O homem guarda para si, para a família, para o amanhã. Ou simplesmente para ter mais. Inventou o capital e a concorrência. A sociedade se amoldou ao processo cumulativo.

O ganho de capital aumentou ainda mais a desigualdade social. Na idade Média, o rico morava num castelo de pedra, mas andava a cavalo e comia pernil em cima do mesmo feno onde defecavam os cachorros. O pobre vivia numa cabana, mas andava a cavalo e comia pernil em cima do feno onde defecavam os cachorros. A geração de riqueza aumentou também a distância entre os que se aproveitam dela e os que são apenas explorados ou marginalizados.

A multiplicidade de seitas religiosas hoje parece querer compensar esse mundo agreste, criados por nós mesmos. Olhar o próximo com compaixão, pensar no outro generosamente e sermos solidários são formas de restabelecer não apenas nossa humanidade, como de pedirmos um pouco de clemência para nós mesmos. Nenhum homem é produtivo, cumulativo e auto-suficiente a vida inteira. Existem os seres dependentes, física e financeiramente. E todos ficam velhos.
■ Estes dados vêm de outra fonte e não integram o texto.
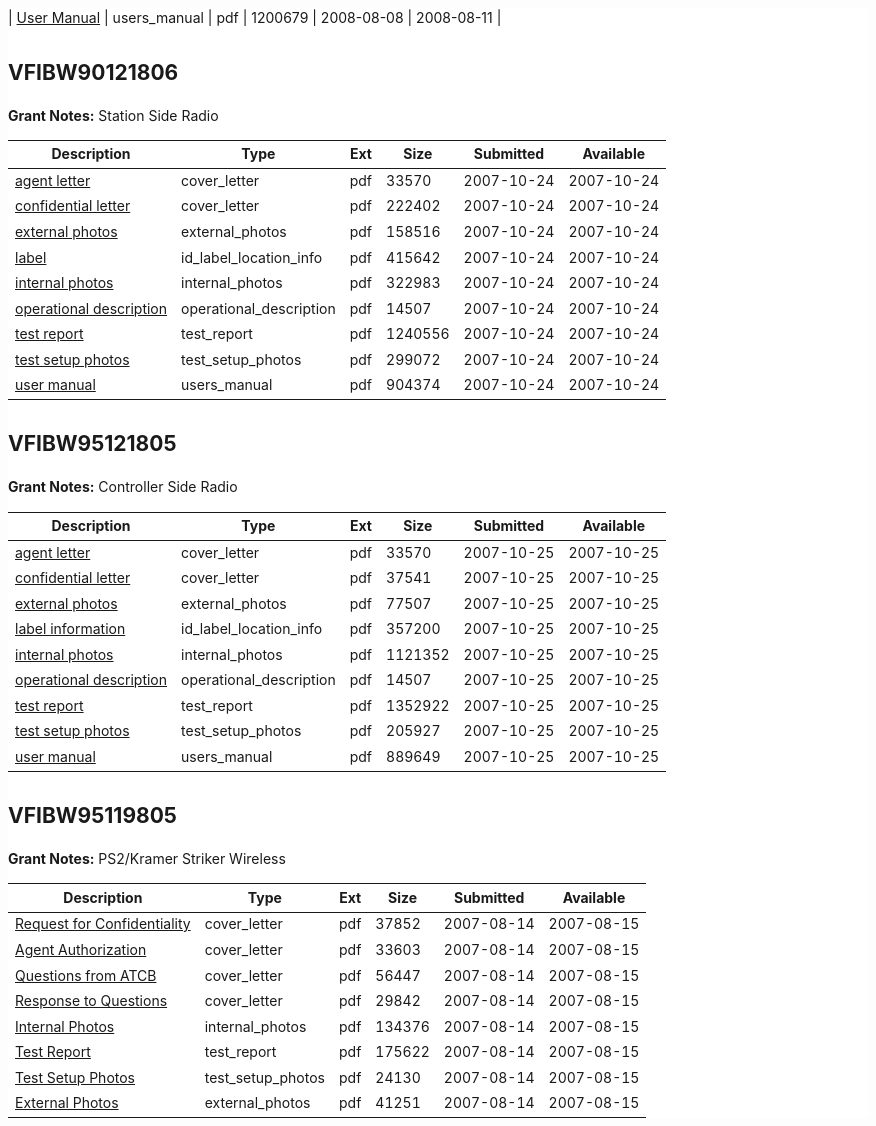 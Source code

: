 | [User Manual](VFIBW95451806/c1415a01ec69176fb65f85606f174d21/982595.pdf) | users_manual | pdf | 1200679 | 2008-08-08 | 2008-08-11 |
## VFIBW90121806
**Grant Notes:** Station Side Radio

| Description | Type | Ext | Size | Submitted | Available |
| ----------- | ---- | --- | ---- | --------- | --------- |
| [agent letter](VFIBW90121806/7f1fc7b676b449b5eb335a96db910ab0/858962.pdf) | cover_letter | pdf | 33570 | 2007-10-24 | 2007-10-24 |
| [confidential letter](VFIBW90121806/7f1fc7b676b449b5eb335a96db910ab0/858963.pdf) | cover_letter | pdf | 222402 | 2007-10-24 | 2007-10-24 |
| [external photos](VFIBW90121806/7f1fc7b676b449b5eb335a96db910ab0/858964.pdf) | external_photos | pdf | 158516 | 2007-10-24 | 2007-10-24 |
| [label](VFIBW90121806/7f1fc7b676b449b5eb335a96db910ab0/858965.pdf) | id_label_location_info | pdf | 415642 | 2007-10-24 | 2007-10-24 |
| [internal photos](VFIBW90121806/7f1fc7b676b449b5eb335a96db910ab0/858966.pdf) | internal_photos | pdf | 322983 | 2007-10-24 | 2007-10-24 |
| [operational description](VFIBW90121806/7f1fc7b676b449b5eb335a96db910ab0/858967.pdf) | operational_description | pdf | 14507 | 2007-10-24 | 2007-10-24 |
| [test report](VFIBW90121806/7f1fc7b676b449b5eb335a96db910ab0/858969.pdf) | test_report | pdf | 1240556 | 2007-10-24 | 2007-10-24 |
| [test setup photos](VFIBW90121806/7f1fc7b676b449b5eb335a96db910ab0/858970.pdf) | test_setup_photos | pdf | 299072 | 2007-10-24 | 2007-10-24 |
| [user manual](VFIBW90121806/7f1fc7b676b449b5eb335a96db910ab0/858971.pdf) | users_manual | pdf | 904374 | 2007-10-24 | 2007-10-24 |
## VFIBW95121805
**Grant Notes:** Controller Side Radio

| Description | Type | Ext | Size | Submitted | Available |
| ----------- | ---- | --- | ---- | --------- | --------- |
| [agent letter](VFIBW95121805/21bb8732440c944e43baf1a37f8420f2/858962.pdf) | cover_letter | pdf | 33570 | 2007-10-25 | 2007-10-25 |
| [confidential letter](VFIBW95121805/21bb8732440c944e43baf1a37f8420f2/859602.pdf) | cover_letter | pdf | 37541 | 2007-10-25 | 2007-10-25 |
| [external photos](VFIBW95121805/21bb8732440c944e43baf1a37f8420f2/859603.pdf) | external_photos | pdf | 77507 | 2007-10-25 | 2007-10-25 |
| [label information](VFIBW95121805/21bb8732440c944e43baf1a37f8420f2/859604.pdf) | id_label_location_info | pdf | 357200 | 2007-10-25 | 2007-10-25 |
| [internal photos](VFIBW95121805/21bb8732440c944e43baf1a37f8420f2/859605.pdf) | internal_photos | pdf | 1121352 | 2007-10-25 | 2007-10-25 |
| [operational description](VFIBW95121805/21bb8732440c944e43baf1a37f8420f2/858967.pdf) | operational_description | pdf | 14507 | 2007-10-25 | 2007-10-25 |
| [test report](VFIBW95121805/21bb8732440c944e43baf1a37f8420f2/859608.pdf) | test_report | pdf | 1352922 | 2007-10-25 | 2007-10-25 |
| [test setup photos](VFIBW95121805/21bb8732440c944e43baf1a37f8420f2/859609.pdf) | test_setup_photos | pdf | 205927 | 2007-10-25 | 2007-10-25 |
| [user manual](VFIBW95121805/21bb8732440c944e43baf1a37f8420f2/859610.pdf) | users_manual | pdf | 889649 | 2007-10-25 | 2007-10-25 |
## VFIBW95119805
**Grant Notes:** PS2/Kramer Striker Wireless

| Description | Type | Ext | Size | Submitted | Available |
| ----------- | ---- | --- | ---- | --------- | --------- |
| [Request for Confidentiality](VFIBW95119805/6f9a84e8fc4b3a3e779bd75a7a030e53/829164.pdf) | cover_letter | pdf | 37852 | 2007-08-14 | 2007-08-15 |
| [Agent Authorization](VFIBW95119805/6f9a84e8fc4b3a3e779bd75a7a030e53/829165.pdf) | cover_letter | pdf | 33603 | 2007-08-14 | 2007-08-15 |
| [Questions from ATCB](VFIBW95119805/6f9a84e8fc4b3a3e779bd75a7a030e53/829166.pdf) | cover_letter | pdf | 56447 | 2007-08-14 | 2007-08-15 |
| [Response to Questions](VFIBW95119805/6f9a84e8fc4b3a3e779bd75a7a030e53/829167.pdf) | cover_letter | pdf | 29842 | 2007-08-14 | 2007-08-15 |
| [Internal Photos](VFIBW95119805/6f9a84e8fc4b3a3e779bd75a7a030e53/829160.pdf) | internal_photos | pdf | 134376 | 2007-08-14 | 2007-08-15 |
| [Test Report](VFIBW95119805/6f9a84e8fc4b3a3e779bd75a7a030e53/829157.pdf) | test_report | pdf | 175622 | 2007-08-14 | 2007-08-15 |
| [Test Setup Photos](VFIBW95119805/6f9a84e8fc4b3a3e779bd75a7a030e53/829156.pdf) | test_setup_photos | pdf | 24130 | 2007-08-14 | 2007-08-15 |
| [External Photos](VFIBW95119805/6f9a84e8fc4b3a3e779bd75a7a030e53/829162.pdf) | external_photos | pdf | 41251 | 2007-08-14 | 2007-08-15 |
É preciso pensar nos sistemas de saúde, que atendam não apenas os que têm dinheiro ou são capazes, mas os que simplesmente não podem ficar desassistidos. É preciso pensar nos problemas coletivos e oferecer nossa cota parte de trabalho individual em benefício do bem comum. Sabemos que uma sociedade com mais equilíbrio reverte seus benefícios também para os que mais contribuem com ela. O rico não pode passar a vida dentro de um muro cercado pela favela. Isso não é viver bem.

A compaixão é algo que devia ser incentivado nas novas gerações. O smartphone é o símbolo de uma era de extremo individualismo, em que cada um pode levar no bolso seu pequeno universo pessoal. Com um iphone, podemos não apenas satisfazer necessidades pessoais como nos relacionar com os outros.

Cada geração possui seus desafios, e a desagregação será com certeza um deles. A educação sempre tem como objetivo estabelecer comportamentos éticos coletivamente aceitos e isso se torna cada vez mais difícil numa cultura que permite e estimula a múltipla escolha.

Sem sombra de dúvida, a educação será o maior negócio do futuro. Dela dependerá o sucesso das Nações para se manter unidas e preservar sua organização e a força coletiva.

O individualismo é essencial para a existência humana, vocacionada para a liberdade, um direito inquestionável. O problema é como aprofundar a liberdade sem perdermos o sentido coletivo da Humanidade, que hoje parece tão ligada virtualmente, mas nos oferece universos absolutamente individuais e sem fronteiras.